Task to carry out — In total, how many lines of the data contain the word "ConfigNodePropertyArray"? Only that number is wanted.
+ + + +
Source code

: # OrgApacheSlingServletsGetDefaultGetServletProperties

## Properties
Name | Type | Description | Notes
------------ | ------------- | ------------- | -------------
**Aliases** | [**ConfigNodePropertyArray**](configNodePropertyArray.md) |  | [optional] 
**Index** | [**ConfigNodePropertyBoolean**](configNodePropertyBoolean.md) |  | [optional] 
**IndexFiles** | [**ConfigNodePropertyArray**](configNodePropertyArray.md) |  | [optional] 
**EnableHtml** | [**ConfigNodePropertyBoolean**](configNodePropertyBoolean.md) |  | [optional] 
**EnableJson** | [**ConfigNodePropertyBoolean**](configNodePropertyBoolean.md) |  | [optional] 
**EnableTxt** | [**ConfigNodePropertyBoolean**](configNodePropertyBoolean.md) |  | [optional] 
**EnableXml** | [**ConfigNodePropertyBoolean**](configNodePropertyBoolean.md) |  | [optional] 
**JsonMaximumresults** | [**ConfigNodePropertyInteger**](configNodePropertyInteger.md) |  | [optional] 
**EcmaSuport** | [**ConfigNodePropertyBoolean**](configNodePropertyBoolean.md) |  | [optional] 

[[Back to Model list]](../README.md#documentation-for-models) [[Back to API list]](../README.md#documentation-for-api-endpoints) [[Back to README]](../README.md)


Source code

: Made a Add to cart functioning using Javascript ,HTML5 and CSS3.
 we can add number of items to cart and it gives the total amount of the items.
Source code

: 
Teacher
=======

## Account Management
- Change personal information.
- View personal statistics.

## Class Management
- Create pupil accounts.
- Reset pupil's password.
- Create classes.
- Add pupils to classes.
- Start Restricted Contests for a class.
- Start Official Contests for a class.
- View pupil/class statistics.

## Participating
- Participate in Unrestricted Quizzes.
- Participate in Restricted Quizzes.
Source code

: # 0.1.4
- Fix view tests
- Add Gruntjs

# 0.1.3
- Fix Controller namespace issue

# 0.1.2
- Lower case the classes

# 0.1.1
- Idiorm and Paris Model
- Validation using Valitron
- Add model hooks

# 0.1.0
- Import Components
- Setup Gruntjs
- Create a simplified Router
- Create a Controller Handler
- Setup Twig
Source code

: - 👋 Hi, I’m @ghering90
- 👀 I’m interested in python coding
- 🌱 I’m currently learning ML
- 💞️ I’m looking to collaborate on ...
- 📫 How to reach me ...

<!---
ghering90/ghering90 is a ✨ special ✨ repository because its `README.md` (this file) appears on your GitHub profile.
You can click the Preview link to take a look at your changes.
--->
+ + + +
Solution to this exercise — 2